MySQL's "LIMIT" has similar functionality to the "TOP" in that description but a different implementation.
MySQL does not have Pivot/Unpivot.
An important thing to take away from that page is the order of events as shown on the bottom half of the page. This is dedicated by the standard and required in the syntax. For example, ON, WHERE, and HAVING, though they all do "filtering", come at distinctly different points. WHERE comes before grouping has been done, so you cannot reference aggregates while HAVING comes after, so you can.
INDEXing is not on that page because it is an optimization, not a specification of action. As such, it must not change the end results.
One thing you should teach is that a SELECT delivers an unordered list of rows -- unless there is an explicit ORDER BY clause. I can fabricate an example where the identical query delivers rows in a different order depending on the existence of an INDEX and whether the Optimizer decided to use that index instead of doing a table scan.
When you get into teaching implementation, you must discuss how the table and its indexes are stored. And how INDEXes can be used to speed up a SELECT significantly. Here are 3 examples:
- Brute force ("table scan") -- Read the table (ignore any indexes), check each for filtering (WHERE) and then do the other stuff.
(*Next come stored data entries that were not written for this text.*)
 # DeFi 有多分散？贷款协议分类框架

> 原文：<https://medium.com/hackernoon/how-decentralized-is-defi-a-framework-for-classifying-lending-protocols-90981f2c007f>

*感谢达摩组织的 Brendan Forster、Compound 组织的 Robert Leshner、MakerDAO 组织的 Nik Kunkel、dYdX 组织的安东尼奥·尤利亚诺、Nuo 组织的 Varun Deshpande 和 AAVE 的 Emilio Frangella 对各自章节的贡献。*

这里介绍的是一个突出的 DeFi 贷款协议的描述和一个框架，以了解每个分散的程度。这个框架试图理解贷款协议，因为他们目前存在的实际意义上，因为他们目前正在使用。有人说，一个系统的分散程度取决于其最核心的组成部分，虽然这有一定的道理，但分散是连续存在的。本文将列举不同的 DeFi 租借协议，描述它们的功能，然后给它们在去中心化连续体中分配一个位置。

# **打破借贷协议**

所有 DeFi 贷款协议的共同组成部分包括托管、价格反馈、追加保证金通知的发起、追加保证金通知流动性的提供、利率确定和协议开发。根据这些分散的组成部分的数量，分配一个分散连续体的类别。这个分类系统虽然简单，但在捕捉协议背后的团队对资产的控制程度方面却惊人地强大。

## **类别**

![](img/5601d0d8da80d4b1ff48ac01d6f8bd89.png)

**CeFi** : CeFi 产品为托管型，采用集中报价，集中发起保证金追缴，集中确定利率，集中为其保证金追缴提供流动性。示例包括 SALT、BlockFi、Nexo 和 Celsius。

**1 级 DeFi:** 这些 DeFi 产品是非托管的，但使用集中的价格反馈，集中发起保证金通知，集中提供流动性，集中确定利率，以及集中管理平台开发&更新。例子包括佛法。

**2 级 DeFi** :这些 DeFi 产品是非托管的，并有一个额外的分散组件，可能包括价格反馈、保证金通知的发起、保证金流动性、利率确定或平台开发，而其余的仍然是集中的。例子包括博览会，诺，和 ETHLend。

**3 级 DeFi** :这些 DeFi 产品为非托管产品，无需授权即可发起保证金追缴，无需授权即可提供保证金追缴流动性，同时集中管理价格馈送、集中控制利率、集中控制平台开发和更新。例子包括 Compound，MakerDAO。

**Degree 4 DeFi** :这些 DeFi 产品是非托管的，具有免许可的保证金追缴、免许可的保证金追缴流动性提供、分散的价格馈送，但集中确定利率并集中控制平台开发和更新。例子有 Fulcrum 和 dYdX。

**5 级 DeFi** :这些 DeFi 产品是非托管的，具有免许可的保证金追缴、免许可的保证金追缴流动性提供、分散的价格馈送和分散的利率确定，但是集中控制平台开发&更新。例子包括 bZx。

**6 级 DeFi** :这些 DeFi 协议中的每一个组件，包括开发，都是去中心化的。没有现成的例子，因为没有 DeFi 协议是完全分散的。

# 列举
- Use an index do do the filtering first, then worry about the other steps.
- Use an index (assuming it is ordered, such as a BTree) for the GROUP BY and/or ORDER BY. This avoids a sort.
Here are some index differences:
MySQL stores the data in a B+Tree, thereby ordering by the PRIMARY KEY. Others have a variety of options for how to the data is stored.
MySQL has B+Tree, SPATIAL, and FULLTEXT indexes. Others may have Bit, Hash, etc.
MySQL navigates from the Index BTree to the data via a copy of the PK; others may use a "record id".
Example of change
SELECT x FROM t WHERE x LIKE '*blah*' ORDER BY date;
How different indexes lead to different execution plans:
- With no indexes, the query will be processed with a table scan, filtering on
x as it reads rows, generating a temp table, and sorting that temp table, and finally deliver the the ordered results. (Note that the page says nothing about temp tables.)
INDEX(x), the physical processing will filter on
x first. Then build a temp and sort it.
INDEX(date, x), it is very likely to use the index, which is "covering", to avoid touching the data and to avoid sorting. (Note: The data is in 0ne structure on disk; each index is in another structure.)
Similarly, certain optimizations can simplify
GROUP BY based on what index is available.